Binance applies for MiCA license, plans to establish European headquarters in Greece
The world’s largest crypto exchange does not want to abandon the important European market. That is why Binance is now pursuing a European license and turning to Greek authorities. The company has established both a holding company there and submitted a formal application for a MiCA license. This step comes against the backdrop of intensified scrutiny by French regulators and an escalating conflict over enforcement of the Markets-in-Crypto-Assets Regulation, which has been fully applicable since December 2024. By July 1, 2026, all crypto platforms operating in the EU must provide appropriate authorization, otherwise they face exclusion from the European market.

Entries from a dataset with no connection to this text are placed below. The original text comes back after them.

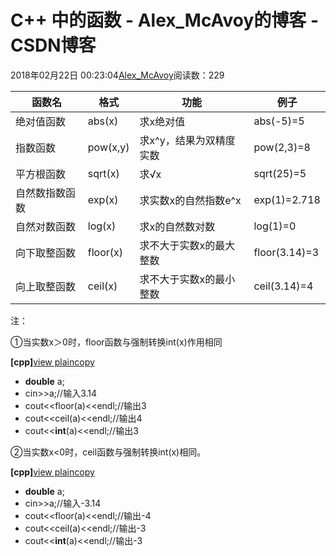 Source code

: # C++ 中的函数 - Alex_McAvoy的博客 - CSDN博客





2018年02月22日 00:23:04[Alex_McAvoy](https://me.csdn.net/u011815404)阅读数：229









|函数名|格式|功能|例子|
|----|----|----|----|
|绝对值函数|abs(x)|求x绝对值|abs(-5)=5|
|指数函数|pow(x,y)|求x^y，结果为双精度实数|pow(2,3)=8|
|平方根函数|sqrt(x)|求√x|sqrt(25)=5|
|自然数指数函数|exp(x)|求实数x的自然指数e^x|exp(1)=2.718|
|自然对数函数|log(x)|求x的自然数对数|log(1)=0|
|向下取整函数|floor(x)|求不大于实数x的最大整数|floor(3.14)=3|
|向上取整函数|ceil(x)|求不大于实数x的最小整数|ceil(3.14)=4|

注：

①当实数x＞0时，floor函数与强制转换int(x)作用相同

**[cpp]**[view plain](http://blog.csdn.net/u011815404/article/details/79344853#)[copy](http://blog.csdn.net/u011815404/article/details/79344853#)
- **double** a;  
- cin>>a;//输入3.14
- cout<<floor(a)<<endl;//输出3
- cout<<ceil(a)<<endl;//输出4
- cout<<**int**(a)<<endl;//输出3

②当实数x<0时，ceil函数与强制转换int(x)相同。

**[cpp]**[view plain](http://blog.csdn.net/u011815404/article/details/79344853#)[copy](http://blog.csdn.net/u011815404/article/details/79344853#)
- **double** a;  
- cin>>a;//输入-3.14
- cout<<floor(a)<<endl;//输出-4
- cout<<ceil(a)<<endl;//输出-3
- cout<<**int**(a)<<endl;//输出-3




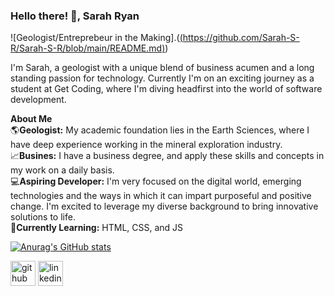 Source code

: ### Hello there! 👋, Sarah Ryan

![Geologist/Entreprebeur in the Making].([(https://github.com/Sarah-S-R/Sarah-S-R/blob/main/README.md)](https://github.com/Sarah-S-R/Sarah-S-R/blob/main/64b76da4-74d5-479c-a947-61fd15bdd5be.jpg))

I'm Sarah, a geologist with a unique blend of business acumen and a long standing passion for technology. Currently I'm on an exciting journey as a student at Get Coding, where I'm diving headfirst into the world of software development.

**About Me**
<br>
🌎**Geologist:** My academic foundation lies in the Earth Sciences, where I have deep experience working in the mineral exploration industry.
<br>
📈**Busines:** I have a business degree, and apply these skills and concepts in my work on a daily basis.
<br>
💻**Aspiring Developer:** I'm very focused on the digital world, emerging technologies and the ways in which it can impart purposeful and positive change. I'm excited to leverage my diverse background to bring innovative solutions to life.
<br>
🌱**Currently Learning:** HTML, CSS, and JS


[![Anurag's GitHub stats](https://github-readme-stats.vercel.app/api?username=Sarah-S-R)](https://github.com/anuraghazra/github-readme-stats)

<div class="social-icons">
<img src='https://cdn.jsdelivr.net/npm/simple-icons@3.0.1/icons/github.svg' alt='github' height='40'>
<img src='https://cdn.jsdelivr.net/npm/simple-icons@3.0.1/icons/linkedin.svg' alt='linkedin' height='40'>

</div>



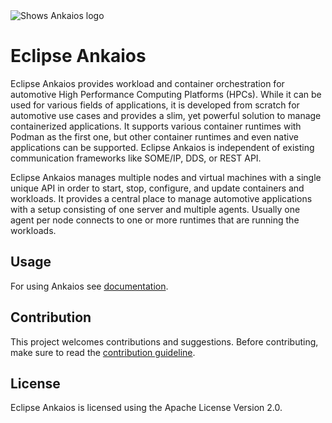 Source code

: <picture style="padding-bottom: 1em;">
  <source media="(prefers-color-scheme: dark)" srcset="logo/Ankaios__logo_for_dark_bgrd_clipped.png">
  <source media="(prefers-color-scheme: light)" srcset="logo/Ankaios__logo_for_light_bgrd_clipped.png">
  <img alt="Shows Ankaios logo" src="logo/Ankaios__logo_for_light_bgrd_clipped.png">
</picture>

# Eclipse Ankaios

Eclipse Ankaios provides workload and container orchestration for automotive
High Performance Computing Platforms (HPCs). While it can be used for various
fields of applications, it is developed from scratch for automotive use cases
and provides a slim, yet powerful solution to manage containerized applications.
It supports various container runtimes with Podman as the first one, but other
container runtimes and even native applications can be supported. Eclipse
Ankaios is independent of existing communication frameworks like SOME/IP, DDS,
or REST API.

Eclipse Ankaios manages multiple nodes and virtual machines with a single unique
API in order to start, stop, configure, and update containers and workloads. It
provides a central place to manage automotive applications with a setup
consisting of one server and multiple agents. Usually one agent per node
connects to one or more runtimes that are running the workloads.

## Usage

For using Ankaios see [documentation](https://eclipse-ankaios.github.io/ankaios).

## Contribution

This project welcomes contributions and suggestions. Before contributing, make sure to read the
[contribution guideline](CONTRIBUTING.md).

## License

Eclipse Ankaios is licensed using the Apache License Version 2.0.

<!-- markdownlint-disable-file MD041 -->

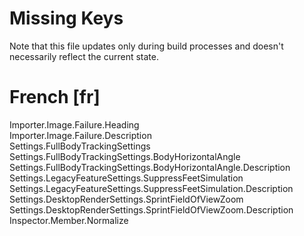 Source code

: # Missing Keys
Note that this file updates only during build processes and doesn't necessarily reflect the current state.

# French [fr]
Importer.Image.Failure.Heading  
Importer.Image.Failure.Description  
Settings.FullBodyTrackingSettings  
Settings.FullBodyTrackingSettings.BodyHorizontalAngle  
Settings.FullBodyTrackingSettings.BodyHorizontalAngle.Description  
Settings.LegacyFeatureSettings.SuppressFeetSimulation  
Settings.LegacyFeatureSettings.SuppressFeetSimulation.Description  
Settings.DesktopRenderSettings.SprintFieldOfViewZoom  
Settings.DesktopRenderSettings.SprintFieldOfViewZoom.Description  
Inspector.Member.Normalize  

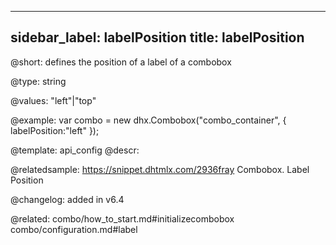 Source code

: 
---
sidebar_label: labelPosition
title: labelPosition
---          

@short: defines the position of a label of a combobox



@type: string

@values: "left"|"top"

@example: 
var combo = new dhx.Combobox("combo_container", {
    labelPosition:"left"
});


@template:	api_config
@descr: 


@relatedsample: https://snippet.dhtmlx.com/2936fray	Combobox. Label Position

@changelog: added in v6.4

@related: 
combo/how_to_start.md#initializecombobox
combo/configuration.md#label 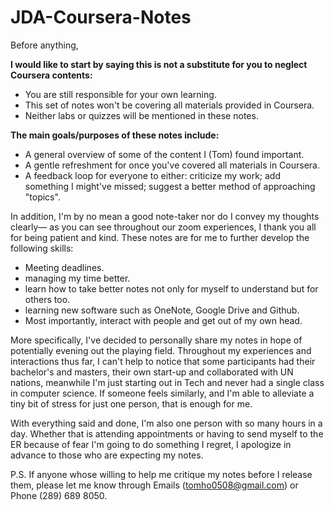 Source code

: # JDA-Coursera-Notes

Before anything, 

**I would like to start by saying this is not a substitute for you to neglect Coursera contents:**
- You are still responsible for your own learning.
- This set of notes won't be covering all materials provided in Coursera. 
- Neither labs or quizzes will be mentioned in these notes. 


**The main goals/purposes of these notes include:**
- A general overview of some of the content I (Tom) found important.
- A gentle refreshment for once you've covered all materials in Coursera. 
- A feedback loop for everyone to either: criticize my work; add something I might've missed; suggest a better method of approaching "topics".


In addition, I'm by no mean a good note-taker nor do I convey my thoughts clearly— as you can see throughout our zoom experiences, I thank you all for being patient and kind. These notes are for me to further develop the following skills:
- Meeting deadlines.
- managing my time better. 
- learn how to take better notes not only for myself to understand but for others too. 
- learning new software such as OneNote, Google Drive and Github.
- Most importantly, interact with people and get out of my own head.


More specifically, I've decided to personally share my notes in hope of potentially evening out the playing field. Throughout my experiences and interactions thus far, I can't help to notice that some participants had their bachelor's and masters, their own start-up and collaborated with UN nations, meanwhile I'm just starting out in Tech and never had a single class in computer science. If someone feels similarly, and I'm able to alleviate a tiny bit of stress for just one person, that is enough for me. 

With everything said and done, I'm also one person with so many hours in a day. Whether that is attending appointments or having to send myself to the ER because of fear I'm going to do something I regret, I apologize in advance to those who are expecting my notes. 

P.S. If anyone whose willing to help me critique my notes before I release them, please let me know through Emails (tomho0508@gmail.com) or Phone (289) 689 8050. 

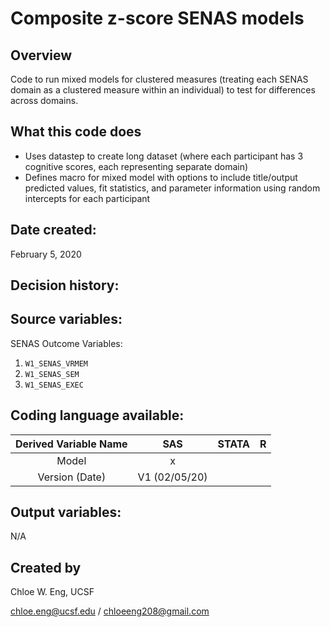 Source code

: # Composite z-score SENAS models

## Overview
Code to run mixed models for clustered measures (treating each SENAS domain as a clustered measure within an individual) to test for differences across domains.

## What this code does
* Uses datastep to create long dataset (where each participant has 3 cognitive scores, each representing separate domain)
* Defines macro for mixed model with options to include title/output predicted values, fit statistics, and parameter information using random intercepts for each participant

## Date created:
February 5, 2020

## Decision history:

## Source variables:
SENAS Outcome Variables:
1. `W1_SENAS_VRMEM`
2. `W1_SENAS_SEM`
3. `W1_SENAS_EXEC`

 ## Coding language available:
| Derived Variable Name | SAS  | STATA  | R  |
| :---:   | :-: | :-: | :-: |
| Model | x |  | |
| Version (Date) | V1 (02/05/20) | | |

## Output variables:
N/A

## Created by

Chloe W. Eng, UCSF 

chloe.eng@ucsf.edu / chloeeng208@gmail.com
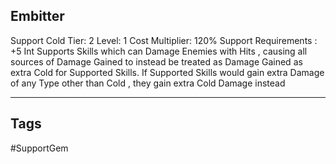 ## Embitter
Support
Cold
Tier: 2
Level: 1
Cost Multiplier: 120%
Support Requirements : +5 Int
Supports Skills which can Damage Enemies with Hits , causing all sources of Damage Gained to instead be treated as Damage Gained as extra Cold for Supported Skills.
If Supported Skills would gain extra Damage of any Type other than Cold , they gain extra Cold Damage instead

---
## Tags
#SupportGem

The French banking regulator ACPR identified significant deficiencies in Binance’s risk control systems during inspections, while intensive anti-money laundering reviews are running in parallel at dozens of crypto exchanges. Of over 100 platforms registered in France, only four have received full authorization so far—a success rate of four percent. In contrast, competitors such as Kraken, Binance, KuCoin, Bybit, Coinbase, and OKX have already obtained MiCA-compliant licenses and now operate in all countries of the European Economic Area or will soon launch. Overall, more than 50 crypto companies now hold MiCA approval—Binance cannot be missing.

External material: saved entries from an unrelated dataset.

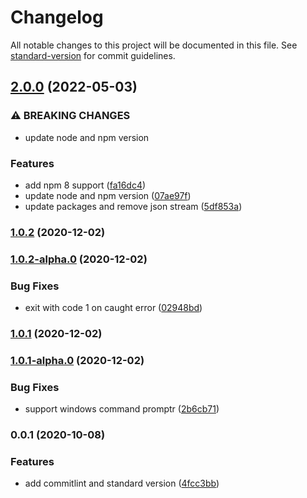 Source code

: # Changelog

All notable changes to this project will be documented in this file. See [standard-version](https://github.com/conventional-changelog/standard-version) for commit guidelines.

## [2.0.0](https://github.com/team-supercharge/audit-ci-wrapper/compare/v1.0.2...v2.0.0) (2022-05-03)


### ⚠ BREAKING CHANGES

* update node and npm version

### Features

* add npm 8 support ([fa16dc4](https://github.com/team-supercharge/audit-ci-wrapper/commit/fa16dc429e6ba6cb954136111f741c84b21227f1))
* update node and npm version ([07ae97f](https://github.com/team-supercharge/audit-ci-wrapper/commit/07ae97f83bf52e5a628a1c4fbccb41b56bf7a1a3))
* update packages and remove json stream ([5df853a](https://github.com/team-supercharge/audit-ci-wrapper/commit/5df853ad85ca74a232cffcace3017132f52d6d2c))

### [1.0.2](https://github.com/team-supercharge/audit-ci-wrapper/compare/v1.0.2-alpha.0...v1.0.2) (2020-12-02)

### [1.0.2-alpha.0](https://github.com/team-supercharge/audit-ci-wrapper/compare/v1.0.1...v1.0.2-alpha.0) (2020-12-02)


### Bug Fixes

* exit with code 1 on caught error ([02948bd](https://github.com/team-supercharge/audit-ci-wrapper/commit/02948bd4cbd809bbde9059264dabb0aa93be42dd))

### [1.0.1](https://github.com/team-supercharge/audit-ci-wrapper/compare/v1.0.1-alpha.0...v1.0.1) (2020-12-02)

### [1.0.1-alpha.0](https://github.com/team-supercharge/audit-ci-wrapper/compare/v0.0.1...v1.0.1-alpha.0) (2020-12-02)


### Bug Fixes

* support windows command promptr ([2b6cb71](https://github.com/team-supercharge/audit-ci-wrapper/commit/2b6cb71c184c1ac09d8c2d78a88072f447b26159))

### 0.0.1 (2020-10-08)


### Features

* add commitlint and standard version ([4fcc3bb](https://github.com/team-supercharge/audit-ci-wrapper/commit/4fcc3bb2a05207b2df45be20a4c7cf6f16c41649))

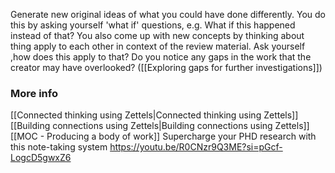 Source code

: Generate new original ideas of what you could have done differently. You do this by asking yourself 'what if' questions, e.g. What if this happened instead of that? You also come up with new concepts by thinking about thing apply to each other in context of the review material. Ask yourself ,how does this apply to that? 
Do you notice any gaps in the work that the creator may have overlooked? ([[Exploring gaps for further investigations]])
### More info
[[Connected thinking using Zettels|Connected thinking using Zettels]]
[[Building connections using Zettels|Building connections using Zettels]]
[[MOC - Producing a body of work]]
Supercharge your PHD research with this note-taking system 
https://youtu.be/R0CNzr9Q3ME?si=pGcf-LogcD5gwxZ6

Stablecoins: Clear Winners and Losers
In the stablecoin sector, a clear market consolidation is emerging. While Tether, despite its market dominance, has not yet received a MiCA license and has already been removed from several EU exchanges, Circle with EURC and USDC, Société Générale-Forge with EURCV and USDCV, and Membrane Finance with EURe and eUSD have successfully cleared the regulatory hurdle. Notably, most approved stablecoins are denominated in euros, suggesting a strategic realignment of the European crypto market.

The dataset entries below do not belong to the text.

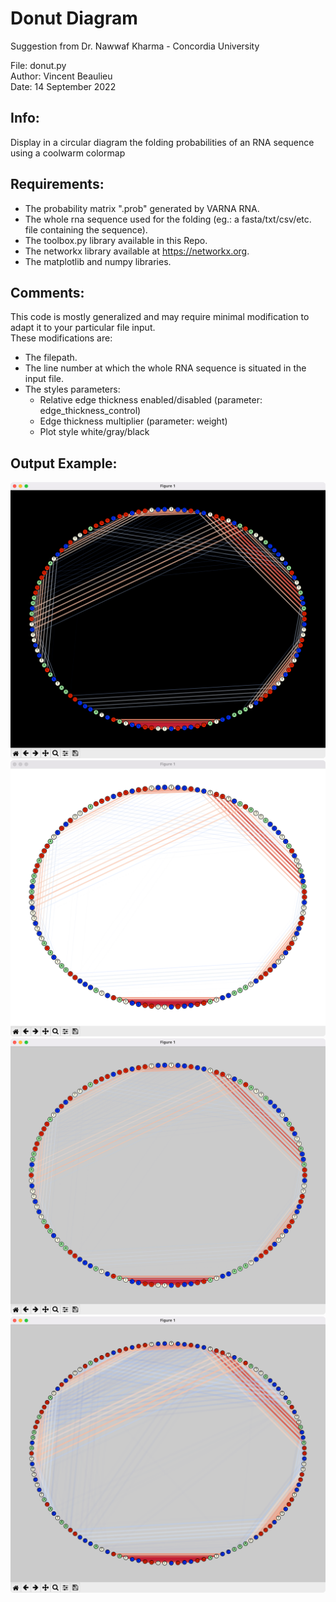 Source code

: # Donut Diagram  
Suggestion from Dr. Nawwaf Kharma - Concordia University  
  
File: donut.py  
Author: Vincent Beaulieu  
Date: 14 September 2022  
  
## Info:  
Display in a circular diagram the folding probabilities of an RNA sequence using a coolwarm colormap  
  
## Requirements:  
- The probability matrix ".prob" generated by VARNA RNA.  
- The whole rna sequence used for the folding (eg.: a fasta/txt/csv/etc. file containing the sequence).  
- The toolbox.py library available in this Repo.  
- The networkx library available at https://networkx.org.
- The matplotlib and numpy libraries.  
  
## Comments:  
This code is mostly generalized and may require minimal modification to adapt it to your particular file input.  
These modifications are:  
- The filepath.  
- The line number at which the whole RNA sequence is situated in the input file.  
- The styles parameters:  
    - Relative edge thickness enabled/disabled (parameter: edge_thickness_control)  
    - Edge thickness multiplier (parameter: weight)  
    - Plot style white/gray/black  
    
## Output Example:    
![](media/black_style.png)
![](media/white_style.png)
![](media/grey_style.png)
![](media/grey_constant_thickness.png)
  
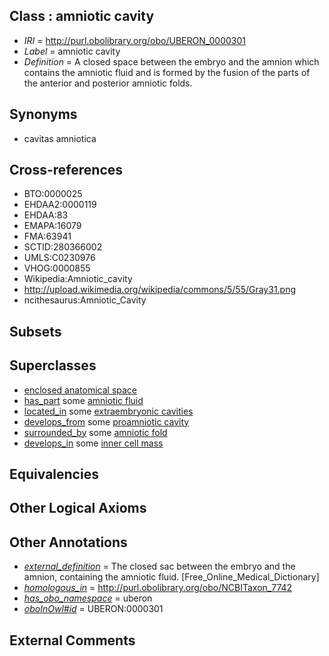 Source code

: 
## Class : amniotic cavity

 * *IRI* = http://purl.obolibrary.org/obo/UBERON_0000301
 * *Label* = amniotic cavity
 * *Definition* = A closed space between the embryo and the amnion which contains the amniotic fluid and is formed by the fusion of the parts of the anterior and posterior amniotic folds.

## Synonyms

 * cavitas amniotica

## Cross-references

 * BTO:0000025
 * EHDAA2:0000119
 * EHDAA:83
 * EMAPA:16079
 * FMA:63941
 * SCTID:280366002
 * UMLS:C0230976
 * VHOG:0000855
 * Wikipedia:Amniotic_cavity
 * http://upload.wikimedia.org/wikipedia/commons/5/55/Gray31.png
 * ncithesaurus:Amniotic_Cavity

## Subsets


## Superclasses

 * [enclosed anatomical space](../../UBERON/67/UBERON_0012467.md)
 * [has_part](../../BFO/51/BFO_0000051.md) some [amniotic fluid](../../UBERON/73/UBERON_0000173.md)
 * [located_in](../../RO/25/RO_0001025.md) some [extraembryonic cavities](../../UBERON/66/UBERON_0012466.md)
 * [develops_from](../../RO/02/RO_0002202.md) some [proamniotic cavity](../../UBERON/42/UBERON_0009742.md)
 * [surrounded_by](../../RO/19/RO_0002219.md) some [amniotic fold](../../UBERON/71/UBERON_0005971.md)
 * [develops_in](../../RO/26/RO_0002226.md) some [inner cell mass](../../UBERON/87/UBERON_0000087.md)

## Equivalencies


## Other Logical Axioms


## Other Annotations

 * *[external_definition](../../UBPROP/01/UBPROP_0000001.md)* = The closed sac between the embryo and the amnion, containing the amniotic fluid. [Free_Online_Medical_Dictionary]
 * *[homologous_in](../../core#homologous/in/core#homologous_in.md)* = http://purl.obolibrary.org/obo/NCBITaxon_7742
 * *[has_obo_namespace](../../ce/oboInOwl#hasOBONamespace.md)* = uberon
 * *[oboInOwl#id](../../id/oboInOwl#id.md)* = UBERON:0000301

## External Comments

The consequences for non-compliant companies are drastic. Regulators have already imposed fines exceeding 540 million euros against crypto firms that violated regulatory requirements. After the deadline in July 2026, all tolerance ends, and companies without appropriate authorization irrevocably lose their operating license in the European Union. For Binance and other pending applicants, the clock is ticking, while already-licensed competitors continuously expand their market position.
Binance Entered 2026 Optimistically
Binance co-CEOs Yi He and Richard Teng, whose team serves approximately 300 million customers, showed greater optimism than ever in their 2026 outlook. They identified five converging forces that will drive the market from “uncertain expansion” to “secure expansion”: robust global economic growth despite trade conflicts, an impending technological revolution (AI, quantum computing, fusion), increased government liquidity provision to households and businesses, the resumption of balance sheet expansion by the Federal Reserve with further interest rate cuts, and expected regulatory clarity through the “RFIA/CLARITY Act,” which is intended to define rules for on-chain assets. This combination of macroeconomic tailwinds, monetary easing, fiscal support, and regulatory clarity makes the long-term development of on-chain assets and applications far more predictable.
The CEOs particularly emphasized that coming growth will no longer be based solely on sentiment and hype, but driven by two fundamental factors: state capital at the sovereign level and enterprise-grade applications. When nations discuss Bitcoin as a strategic reserve and on-chain assets grow from billions to trillions, it is no longer just a “bull market,” but a fundamental redesign of financial infrastructure. In this environment, Binance intends to continue functioning as a “road builder” and is increasing investment in security, compliance, and education to provide all users with safe access to the crypto world.